The hardest task one can have is to continue to love his fellows despite all reasons he should not.

And the true sign of sanity and greatness is to so continue.

For the one who can achieve this, there is abundant hope.

For those who cannot, there is only sorrow, hatred and despair. And these are not the things of which greatness—or sanity or happiness are made.

A primary trap is to succumb to invitations to hate.

There are those who appoint one their executioners. Sometimes, for the sake of safety of others, it is necessary to act. But it is not necessary to also hate them.

True greatness merely refuses to change in the face of bad actions against one—and a truly great person loves his fellows because he understands them.

To do one’s task without becoming furious at others who seek to prevent one is a mark of greatness—and sanity. And only then can one be happy.
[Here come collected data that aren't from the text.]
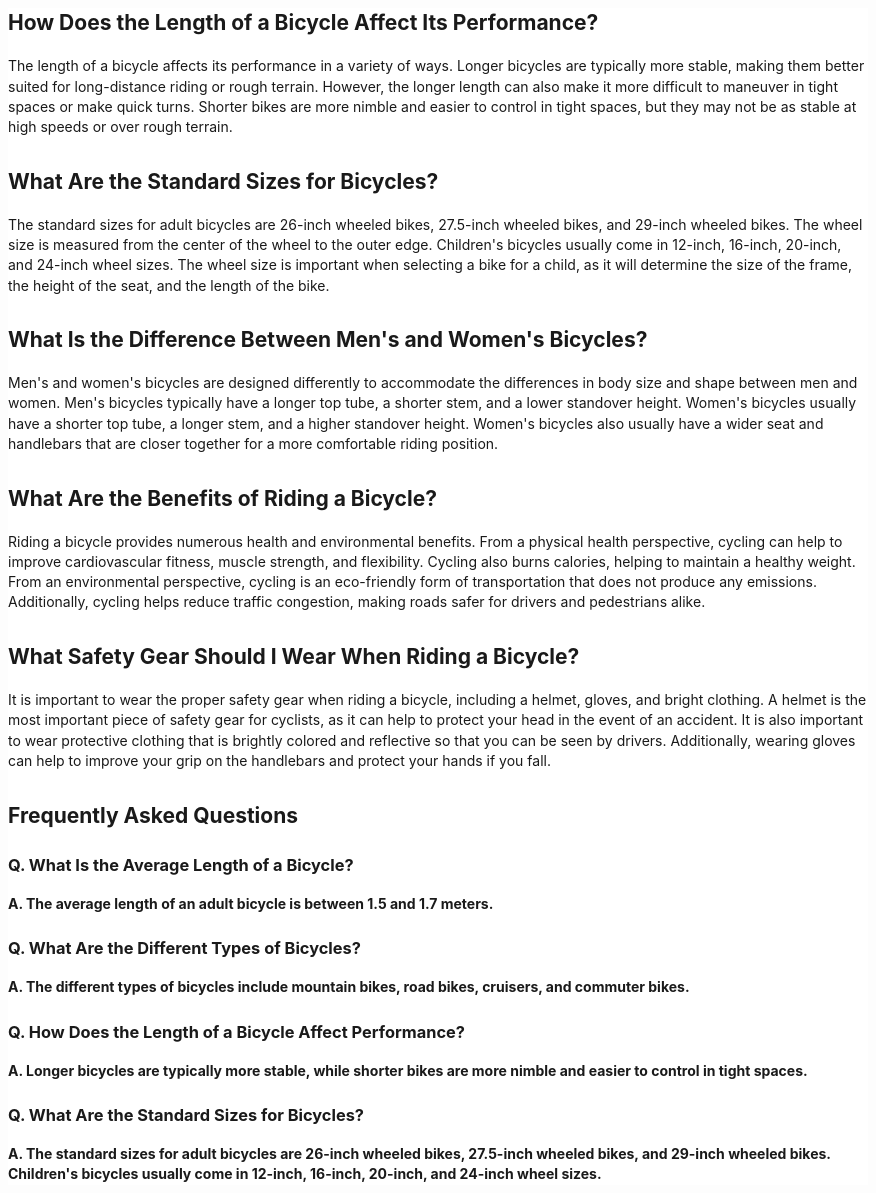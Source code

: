 <h2>How Does the Length of a Bicycle Affect Its Performance?</h2>

<p>The length of a bicycle affects its performance in a variety of ways. Longer bicycles are typically more stable, making them better suited for long-distance riding or rough terrain. However, the longer length can also make it more difficult to maneuver in tight spaces or make quick turns. Shorter bikes are more nimble and easier to control in tight spaces, but they may not be as stable at high speeds or over rough terrain. </p>

<h2>What Are the Standard Sizes for Bicycles?</h2>

<p>The standard sizes for adult bicycles are 26-inch wheeled bikes, 27.5-inch wheeled bikes, and 29-inch wheeled bikes. The wheel size is measured from the center of the wheel to the outer edge. Children's bicycles usually come in 12-inch, 16-inch, 20-inch, and 24-inch wheel sizes. The wheel size is important when selecting a bike for a child, as it will determine the size of the frame, the height of the seat, and the length of the bike.</p> 

<h2>What Is the Difference Between Men's and Women's Bicycles?</h2>

<p>Men's and women's bicycles are designed differently to accommodate the differences in body size and shape between men and women. Men's bicycles typically have a longer top tube, a shorter stem, and a lower standover height. Women's bicycles usually have a shorter top tube, a longer stem, and a higher standover height. Women's bicycles also usually have a wider seat and handlebars that are closer together for a more comfortable riding position. </p>

<h2>What Are the Benefits of Riding a Bicycle?</h2>

<p>Riding a bicycle provides numerous health and environmental benefits. From a physical health perspective, cycling can help to improve cardiovascular fitness, muscle strength, and flexibility. Cycling also burns calories, helping to maintain a healthy weight. From an environmental perspective, cycling is an eco-friendly form of transportation that does not produce any emissions. Additionally, cycling helps reduce traffic congestion, making roads safer for drivers and pedestrians alike. </p>

<h2>What Safety Gear Should I Wear When Riding a Bicycle?</h2>

<p>It is important to wear the proper safety gear when riding a bicycle, including a helmet, gloves, and bright clothing. A helmet is the most important piece of safety gear for cyclists, as it can help to protect your head in the event of an accident. It is also important to wear protective clothing that is brightly colored and reflective so that you can be seen by drivers. Additionally, wearing gloves can help to improve your grip on the handlebars and protect your hands if you fall.</p>

<h2>Frequently Asked Questions</h2>

<h3>Q. What Is the Average Length of a Bicycle?</h3>

<p><b>A. The average length of an adult bicycle is between 1.5 and 1.7 meters.</b></p>

<h3>Q. What Are the Different Types of Bicycles?</h3>

<p><b>A. The different types of bicycles include mountain bikes, road bikes, cruisers, and commuter bikes.</b></p>

<h3>Q. How Does the Length of a Bicycle Affect Performance?</h3>

<p><b>A. Longer bicycles are typically more stable, while shorter bikes are more nimble and easier to control in tight spaces.</b></p>

<h3>Q. What Are the Standard Sizes for Bicycles?</h3>

<p><b>A. The standard sizes for adult bicycles are 26-inch wheeled bikes, 27.5-inch wheeled bikes, and 29-inch wheeled bikes. Children's bicycles usually come in 12-inch, 16-inch, 20-inch, and 24-inch wheel sizes.</b></p>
Seeking to achieve any single desirable quality in life is a noble thing. The one most difficult—and most necessary—to achieve is to love one’s fellows despite all invitations to do otherwise.

If there is any saintly quality, it is not to forgive. “Forgiveness” accepts the badness of the act. There is no reason to accept it. Further, one has to label the act as bad to forgive it. “Forgiveness” is a much lower-level action and is rather censorious.

True greatness merely refuses to change in the face of bad actions against one—and a truly great person loves his fellows because he understands them.

After all, they are all in the same trap. Some are oblivious of it, some have gone mad because of it, some act like those who betrayed them. But all, all are in the same trap—the generals, the street sweepers, the presidents, the insane. They act the way they do because they are all subject to the same cruel pressures of this universe.

Some of us are subject to those pressures and still go on doing our jobs. Others have long since succumbed and rave and torture and strut like the demented souls they are.

We can at least understand the one fact that greatness does not stem from savage wars or being known. It stems from being true to one’s own decency, from going on helping others whatever they do or think or say and despite all savage acts against one, to persevere without changing one’s basic attitude toward Man.

To that degree, true greatness depends on total wisdom. They act as they do because they are what they are—trapped beings, crushed beneath an intolerable burden. And if they have gone mad for it and command the devastation of whole nations in errors of explanation, still, one can understand why and can understand as well the extent of their madness. Why should one change and begin to hate just because others have lost themselves and their own destinies are too cruel for them to face?

Justice, mercy, forgiveness, all are unimportant beside the ability not to change because of provocation or demands to do so.

One must act, one must preserve order and decency. But one need not hate or seek vengeance.

It is true that beings are frail and commit wrongs. Man is basically good, but Man can act badly.

He only acts badly when his acts, done for order and the safety for others, are done with hatred. Or when his disciplines are founded only upon safety for himself regardless of all others; or worse, when he acts only out of a taste for cruelty.

To preserve no order at all is an insane act. One need only look at the possessions and environment of the insane to realize this. The able keep good order.

When cruelty in the name of discipline dominates a race, that race has been taught to hate. And that race is doomed.

The real lesson is to learn to love.

He who would walk scatheless through his days must learn this—never use what is done to one as a basis for hatred. Never desire revenge.

It requires real strength to love Man. And to love him despite all invitations to do otherwise, all provocations and all reasons why one should not.

Happiness and strength endure only in the absence of hate. To hate alone is the road to disaster. To love is the road to strength. To love in spite of all is the secret of greatness. And may very well be the greatest secret in this universe.